Hearst launched its first native advertising campaign on Harper's Bazaar with Nordstrom promoting the latest UGG Collection to foster strong conversations between the publisher, brands and consumers.
The campaign, Nordstrom/UGG Trend Collage, highlights a brand-specific photo grid around a topic. The native ad format resembles a Pinterest pinboard that editors curate or built with advertiser images and text.
Native ads, which appear on Bazaar under the Related Stories heading, have begun to attract more search engine marketers. Not only do searches help to discover the native advertisements on publisher sites, but they closely resembles a combination of Product Listing Ads, text ads and content supported by in-stream ads on Yahoo, Facebook, Twitter and other sites.
The recent native ad for Nordstrom, running on Bazaar's fashion channel, opened to a product description page providing details on price, product availability and more. The ad also allows consumers to share the content and make a purchase from the page, explains Geoff Schiller, chief sales officer at Hearst Digital Media.
Initial tests on Hearst's native content module, although not tied to the Nordstrom campaign, produced a click-through rate between 1% and 1.5% compared to the industry average of .1% on traditional display ads, Schiller said. He said brands can tie the success of the native ad to key performance indicators like sharing or time spent, but the publisher will not guarantee purchases.
The biggest downside to native adverting resides in the media's inability to scale well and the frustration it creates for advertisers, according to industry insiders.
Content messaging in native ads perform on Hearst sites, Schiller said. The publisher found that 78% of its online readers want content or an advertising experience tailored to them.
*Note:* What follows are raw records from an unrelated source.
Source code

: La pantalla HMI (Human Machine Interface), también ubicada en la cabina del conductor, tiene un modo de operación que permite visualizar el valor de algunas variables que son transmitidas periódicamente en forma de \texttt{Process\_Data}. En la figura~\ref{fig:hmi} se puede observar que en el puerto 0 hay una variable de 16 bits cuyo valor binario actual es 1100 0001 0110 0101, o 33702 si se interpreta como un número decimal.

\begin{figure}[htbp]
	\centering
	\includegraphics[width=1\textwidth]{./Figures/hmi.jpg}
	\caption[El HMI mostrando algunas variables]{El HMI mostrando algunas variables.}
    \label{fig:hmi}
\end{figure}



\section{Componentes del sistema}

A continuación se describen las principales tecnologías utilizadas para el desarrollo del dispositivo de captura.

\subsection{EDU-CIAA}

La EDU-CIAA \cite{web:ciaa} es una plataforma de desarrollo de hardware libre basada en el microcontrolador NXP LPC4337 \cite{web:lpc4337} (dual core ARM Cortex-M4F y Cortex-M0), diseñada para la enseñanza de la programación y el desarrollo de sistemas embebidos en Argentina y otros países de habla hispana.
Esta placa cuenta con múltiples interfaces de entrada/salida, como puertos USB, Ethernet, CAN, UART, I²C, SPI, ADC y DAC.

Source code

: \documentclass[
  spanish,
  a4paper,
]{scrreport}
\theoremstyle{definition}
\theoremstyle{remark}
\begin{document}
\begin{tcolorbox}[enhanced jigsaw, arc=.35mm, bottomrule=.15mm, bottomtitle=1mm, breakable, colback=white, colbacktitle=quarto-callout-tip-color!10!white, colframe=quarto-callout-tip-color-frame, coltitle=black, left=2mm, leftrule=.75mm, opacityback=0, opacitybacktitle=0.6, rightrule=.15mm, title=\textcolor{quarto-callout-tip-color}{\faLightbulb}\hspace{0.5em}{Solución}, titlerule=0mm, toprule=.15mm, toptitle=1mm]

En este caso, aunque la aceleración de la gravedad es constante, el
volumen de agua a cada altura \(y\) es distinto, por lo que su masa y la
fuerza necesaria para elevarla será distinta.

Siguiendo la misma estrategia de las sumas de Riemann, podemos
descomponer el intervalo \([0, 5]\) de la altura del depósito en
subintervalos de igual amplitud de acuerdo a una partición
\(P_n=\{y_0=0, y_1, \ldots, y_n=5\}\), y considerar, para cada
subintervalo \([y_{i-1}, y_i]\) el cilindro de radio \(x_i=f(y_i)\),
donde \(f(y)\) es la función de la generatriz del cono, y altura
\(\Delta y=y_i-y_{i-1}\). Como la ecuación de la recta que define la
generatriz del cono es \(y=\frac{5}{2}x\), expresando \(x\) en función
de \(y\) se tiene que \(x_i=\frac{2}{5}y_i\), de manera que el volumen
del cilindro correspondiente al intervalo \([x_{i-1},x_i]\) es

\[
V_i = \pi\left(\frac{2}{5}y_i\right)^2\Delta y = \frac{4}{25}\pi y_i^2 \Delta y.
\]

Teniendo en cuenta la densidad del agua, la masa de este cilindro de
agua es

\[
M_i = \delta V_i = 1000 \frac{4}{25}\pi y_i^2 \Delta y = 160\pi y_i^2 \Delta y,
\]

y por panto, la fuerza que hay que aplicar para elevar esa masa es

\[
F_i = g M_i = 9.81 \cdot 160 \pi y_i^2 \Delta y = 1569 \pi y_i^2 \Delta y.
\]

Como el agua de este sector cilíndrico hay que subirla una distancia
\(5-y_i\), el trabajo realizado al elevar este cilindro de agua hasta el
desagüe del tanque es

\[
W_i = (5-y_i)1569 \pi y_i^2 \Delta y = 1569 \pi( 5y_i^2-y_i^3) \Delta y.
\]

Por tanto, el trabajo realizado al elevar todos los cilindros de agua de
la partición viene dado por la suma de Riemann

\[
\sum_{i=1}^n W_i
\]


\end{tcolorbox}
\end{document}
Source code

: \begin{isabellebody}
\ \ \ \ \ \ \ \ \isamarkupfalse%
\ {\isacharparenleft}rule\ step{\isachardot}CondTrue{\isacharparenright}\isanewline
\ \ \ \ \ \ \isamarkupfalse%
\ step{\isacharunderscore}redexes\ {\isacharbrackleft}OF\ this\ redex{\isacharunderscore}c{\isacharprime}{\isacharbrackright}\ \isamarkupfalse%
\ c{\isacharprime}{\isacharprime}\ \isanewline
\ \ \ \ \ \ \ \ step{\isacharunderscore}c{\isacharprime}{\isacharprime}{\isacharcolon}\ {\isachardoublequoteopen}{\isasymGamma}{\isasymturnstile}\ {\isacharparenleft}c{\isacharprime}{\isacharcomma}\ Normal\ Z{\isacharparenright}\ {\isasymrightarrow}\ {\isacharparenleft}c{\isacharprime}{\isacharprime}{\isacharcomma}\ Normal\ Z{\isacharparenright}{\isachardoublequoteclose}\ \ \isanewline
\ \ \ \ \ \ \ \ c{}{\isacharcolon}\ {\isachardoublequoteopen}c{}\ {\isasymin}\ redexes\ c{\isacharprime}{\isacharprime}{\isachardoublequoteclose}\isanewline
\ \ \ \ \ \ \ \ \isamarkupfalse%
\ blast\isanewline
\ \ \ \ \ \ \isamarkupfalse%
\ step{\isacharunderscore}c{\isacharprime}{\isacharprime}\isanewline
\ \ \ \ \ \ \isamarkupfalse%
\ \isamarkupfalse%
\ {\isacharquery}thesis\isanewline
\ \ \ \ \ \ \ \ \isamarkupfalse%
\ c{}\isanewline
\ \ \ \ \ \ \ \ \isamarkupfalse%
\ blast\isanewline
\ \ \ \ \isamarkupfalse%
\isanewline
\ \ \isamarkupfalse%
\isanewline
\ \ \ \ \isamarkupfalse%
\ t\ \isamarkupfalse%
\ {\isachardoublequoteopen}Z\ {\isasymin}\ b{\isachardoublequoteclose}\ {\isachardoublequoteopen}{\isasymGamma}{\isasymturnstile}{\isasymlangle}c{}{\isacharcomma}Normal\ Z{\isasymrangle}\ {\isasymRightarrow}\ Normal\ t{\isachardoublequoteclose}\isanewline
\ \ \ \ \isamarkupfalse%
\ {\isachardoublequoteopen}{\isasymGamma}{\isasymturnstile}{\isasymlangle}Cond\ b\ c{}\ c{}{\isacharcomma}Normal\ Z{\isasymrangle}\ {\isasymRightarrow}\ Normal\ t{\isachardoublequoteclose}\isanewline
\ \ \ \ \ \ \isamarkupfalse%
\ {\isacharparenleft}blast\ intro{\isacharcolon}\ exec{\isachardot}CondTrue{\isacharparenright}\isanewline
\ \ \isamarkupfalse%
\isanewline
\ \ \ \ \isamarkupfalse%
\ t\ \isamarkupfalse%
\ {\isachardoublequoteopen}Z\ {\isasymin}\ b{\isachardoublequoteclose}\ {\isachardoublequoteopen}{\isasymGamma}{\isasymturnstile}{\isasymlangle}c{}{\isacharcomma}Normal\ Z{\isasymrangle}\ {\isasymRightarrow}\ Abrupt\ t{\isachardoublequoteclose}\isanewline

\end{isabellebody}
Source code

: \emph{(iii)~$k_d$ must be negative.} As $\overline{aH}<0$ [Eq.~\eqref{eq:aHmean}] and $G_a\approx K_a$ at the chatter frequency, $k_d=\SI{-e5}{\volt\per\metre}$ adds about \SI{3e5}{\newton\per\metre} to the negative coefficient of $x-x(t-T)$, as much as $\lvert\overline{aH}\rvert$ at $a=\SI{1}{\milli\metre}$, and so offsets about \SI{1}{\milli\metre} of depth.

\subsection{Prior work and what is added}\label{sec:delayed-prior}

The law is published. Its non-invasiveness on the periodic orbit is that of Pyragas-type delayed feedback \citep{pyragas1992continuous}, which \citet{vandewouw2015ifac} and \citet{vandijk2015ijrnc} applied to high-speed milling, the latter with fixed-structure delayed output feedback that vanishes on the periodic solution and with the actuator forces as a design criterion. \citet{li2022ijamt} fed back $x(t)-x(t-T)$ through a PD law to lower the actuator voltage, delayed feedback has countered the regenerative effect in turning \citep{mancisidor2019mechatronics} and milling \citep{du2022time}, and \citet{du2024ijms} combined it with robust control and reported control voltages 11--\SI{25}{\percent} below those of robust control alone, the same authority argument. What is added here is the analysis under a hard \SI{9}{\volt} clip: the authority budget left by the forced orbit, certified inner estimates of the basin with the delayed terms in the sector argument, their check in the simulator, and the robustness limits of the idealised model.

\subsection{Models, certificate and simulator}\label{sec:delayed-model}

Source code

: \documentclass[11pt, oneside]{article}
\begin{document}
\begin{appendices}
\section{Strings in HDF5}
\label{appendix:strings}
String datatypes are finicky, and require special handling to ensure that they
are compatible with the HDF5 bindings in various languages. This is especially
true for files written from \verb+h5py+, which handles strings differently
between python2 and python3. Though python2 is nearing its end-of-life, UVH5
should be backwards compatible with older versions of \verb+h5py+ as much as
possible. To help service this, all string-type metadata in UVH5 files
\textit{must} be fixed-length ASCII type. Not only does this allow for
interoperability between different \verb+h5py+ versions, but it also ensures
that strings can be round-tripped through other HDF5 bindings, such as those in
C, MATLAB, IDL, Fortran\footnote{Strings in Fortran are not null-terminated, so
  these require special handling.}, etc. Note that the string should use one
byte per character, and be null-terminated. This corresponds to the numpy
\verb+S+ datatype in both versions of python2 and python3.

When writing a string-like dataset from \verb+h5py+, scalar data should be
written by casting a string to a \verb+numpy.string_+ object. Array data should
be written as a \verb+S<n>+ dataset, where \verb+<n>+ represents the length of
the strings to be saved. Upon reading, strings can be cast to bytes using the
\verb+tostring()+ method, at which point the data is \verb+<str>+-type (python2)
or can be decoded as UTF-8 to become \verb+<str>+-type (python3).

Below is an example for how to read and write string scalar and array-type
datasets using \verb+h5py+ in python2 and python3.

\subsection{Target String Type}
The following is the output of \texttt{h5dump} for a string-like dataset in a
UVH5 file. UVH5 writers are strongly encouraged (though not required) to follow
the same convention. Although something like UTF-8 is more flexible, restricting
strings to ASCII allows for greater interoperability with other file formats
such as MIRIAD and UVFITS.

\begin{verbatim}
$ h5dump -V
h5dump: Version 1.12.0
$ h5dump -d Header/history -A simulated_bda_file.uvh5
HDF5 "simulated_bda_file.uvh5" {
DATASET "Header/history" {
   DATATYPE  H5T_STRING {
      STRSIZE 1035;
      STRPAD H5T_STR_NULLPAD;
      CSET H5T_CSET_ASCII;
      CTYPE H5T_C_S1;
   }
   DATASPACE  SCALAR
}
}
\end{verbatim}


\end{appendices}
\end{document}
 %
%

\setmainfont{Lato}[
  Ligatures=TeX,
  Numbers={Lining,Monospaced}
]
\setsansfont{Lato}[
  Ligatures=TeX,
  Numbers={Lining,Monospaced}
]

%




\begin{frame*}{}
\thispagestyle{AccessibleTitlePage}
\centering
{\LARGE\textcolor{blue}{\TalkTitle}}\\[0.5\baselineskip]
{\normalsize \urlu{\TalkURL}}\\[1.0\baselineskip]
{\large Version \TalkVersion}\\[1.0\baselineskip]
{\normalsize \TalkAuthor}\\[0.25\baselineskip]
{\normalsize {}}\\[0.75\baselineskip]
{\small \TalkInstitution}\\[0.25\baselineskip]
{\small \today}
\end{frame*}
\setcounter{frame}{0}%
Up to 82% consider magazine Web sites their top destination for discovering the latest lifestyle content and information. Consumers most want to discover new products and get tips and content from Hearst brands. Up to 53% of consumers want to see personalized ad messages and creative pieces that don't express that the brand just wants to sell something.
Chris Schreiber, vice president of marketing at Sharethrough said the native ad platform company ran a study to analyze the attitude of mobile native ad buyers. Some 62% of survey participants intend to buy native mobile ads during the next year, and the majority during the next six months.
Specific to mobile, the Sharethrough study found that brands are buying native ads to strengthen upper-funnel activities like building awareness, 84.4%; branding, 67.5%; brand affinity, 53.2%; and purchase intent, 33.8%.